Börsenlexikon
Die Gewinn- und Verlustrechnung (GuV) ist eine Finanzübersicht, die über einen bestimmten Zeitraum die Einnahmen eines Unternehmens den Ausgaben gegenüberstellt und das Ergebnis – Gewinn oder Verlust – ausweist.
Die GuV ist einer der drei Kernbestandteile des Jahresabschlusses neben der Bilanz und dem Kapitalflussrechnung. Sie beantwortet die zentrale Frage, ob ein Unternehmen in einer Periode profitabel gearbeitet hat. Privatanleger nutzen die GuV, um die Rentabilität und operative Effizienz eines Unternehmens zu beurteilen, bevor sie in Aktien investieren oder ihre Positionen bewerten.
Der Aufbau folgt einer standardisierten Logik: An der Spitze stehen die Umsatzerlöse – also die Gesamteinnahmen aus dem Verkauf von Waren oder Dienstleistungen. Davon werden die Herstellungskosten (Materialkosten, Löhne für Produktion) abgezogen, was die Rohmarge ergibt. Im nächsten Schritt reduzieren Betriebskosten (Verwaltung, Vertrieb, Forschung) diesen Betrag. Das Ergebnis ist das Betriebsergebnis, das die operative Leistung des Kerngeschäfts zeigt. Hinzu oder abgezogen werden dann außerordentliche Posten wie Zinserträge oder Zinsaufwendungen. Am Ende steht das Nettoeinkommen – der Gewinn oder Verlust nach Steuern.

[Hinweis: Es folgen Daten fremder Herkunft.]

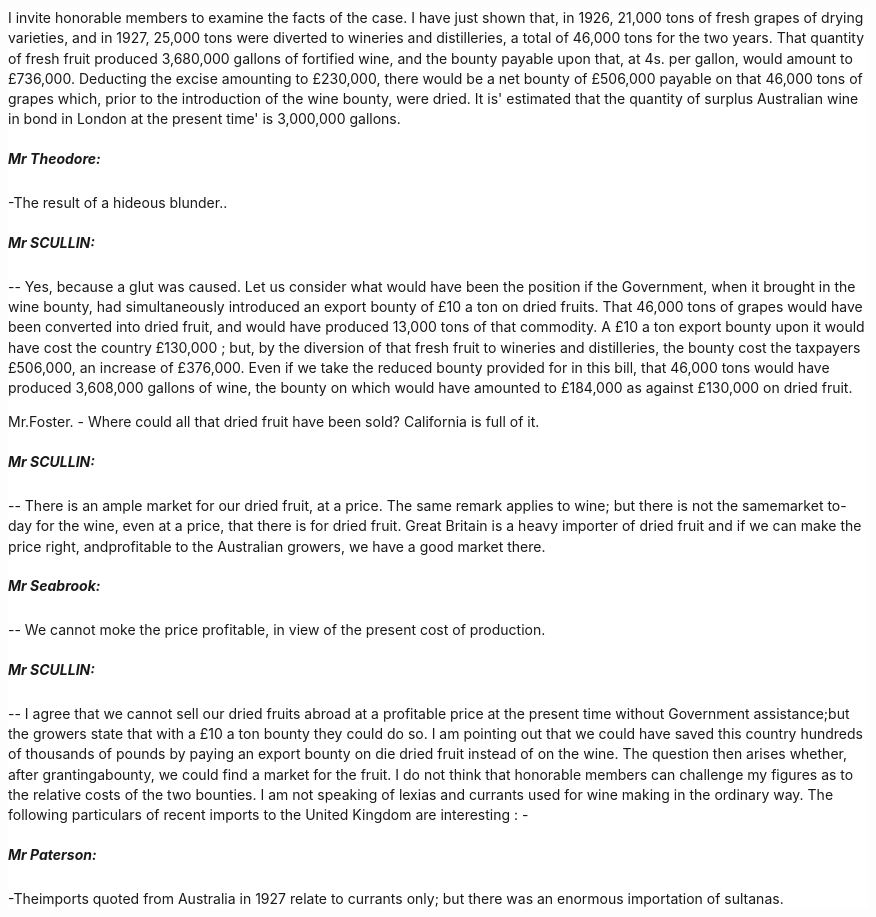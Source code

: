 I invite honorable members to examine the facts of the case. I have just shown that, in 1926, 21,000 tons of fresh grapes of drying varieties, and in 1927, 25,000 tons were diverted to wineries and distilleries, a total of 46,000 tons for the two years. That quantity of fresh fruit produced 3,680,000 gallons of fortified wine, and the bounty payable upon that, at 4s. per gallon, would amount to £736,000. Deducting the excise amounting to £230,000, there would be a net bounty of £506,000 payable on that 46,000 tons of grapes which, prior to the introduction of the wine bounty, were dried. It is' estimated that the quantity of surplus Australian wine in bond in London at the present time' is 3,000,000 gallons. 

##### Mr Theodore:

-The  result of a hideous blunder.. 

##### Mr SCULLIN:

-- Yes, because a glut was caused. Let us consider  what  would have been the position if the Government, when it brought in the wine bounty, had simultaneously introduced an export bounty of £10 a ton on dried fruits. That 46,000 tons of grapes would have been converted into dried fruit, and would have produced 13,000 tons of that commodity. A £10 a ton export bounty upon it would have cost the country £130,000 ; but, by the diversion of that fresh fruit to wineries and distilleries, the bounty cost the taxpayers £506,000, an increase of £376,000. Even if we take the reduced bounty provided for in this bill, that 46,000 tons would have produced 3,608,000 gallons of wine, the bounty on which would have amounted to £184,000 as against £130,000 on dried fruit. 

Mr.Foster.  -  Where could all that dried fruit have been sold? California is full of it. 

##### Mr SCULLIN:

-- There is an ample market for our dried fruit, at a price. The same remark applies to wine; but there is not the samemarket to-day for the wine, even at a price, that there is for dried fruit. Great Britain is a heavy importer of dried fruit and if we can make the price right, andprofitable to the Australian growers, we have a good market there. 

##### Mr Seabrook:

--  We cannot moke the price profitable, in view of the present cost of production. 

##### Mr SCULLIN:

-- I agree that we cannot sell our dried fruits abroad at a profitable price at the present time without Government assistance;but the growers state that with a £10 a ton bounty they could do so. I am pointing out that we could have saved this country hundreds of thousands of pounds by paying an export bounty on die dried fruit instead of on the wine. The question then arises whether, after grantingabounty, we could find a market for the fruit. I do not think that honorable members can challenge my figures as to the relative costs of the two bounties. I am not speaking of lexias and currants used for wine making in the ordinary way. The following particulars of recent imports to the United Kingdom are interesting :  - 


<graphic href="118331192803235_17_0.jpg"></graphic>


##### Mr Paterson:

-Theimports  quoted from Australia in 1927 relate to currants only; but there was an enormous importation of sultanas.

Rechenbeispiel: Ein Einzelhandelsbetrieb erzielt im Jahr Umsatzerlöse von 1.000.000 Euro. Die Warenkosten betragen 400.000 Euro, übrig bleibt eine Rohmarge von 600.000 Euro. Betriebskosten (Personal, Miete, Versicherung) belaufen sich auf 480.000 Euro. Das Betriebsergebnis liegt bei 120.000 Euro. Nach Steuerzahlungen von 30.000 Euro verbleibt ein Nettoeinkommen von 90.000 Euro.
Für Privatanleger ist die GuV wertvoll, um Trends zu erkennen: Wächst der Umsatz stärker als die Kosten, verbessert sich die Profitabilität. Sinkt der Umsatz bei stabilen Kosten, verschlechtert sich die Lage. Die GuV ermöglicht auch Vergleiche zwischen Unternehmen derselben Branche. Anleger berechnen daraus häufig die Gewinnmarge (Nettoeinkommen geteilt durch Umsatz), um zu sehen, wie viel Gewinn je Euro Umsatz übrig bleibt.
Die GuV wird ergänzt durch die Bilanz, die den Vermögensstand zu einem Stichtag zeigt, und durch die Kapitalflussrechnung, die die tatsächlichen Geldflüsse abbildet – da die GuV auch auf Rechnungsabgrenzungen basiert, die nicht unmittelbar mit Zahlungen korrespondieren.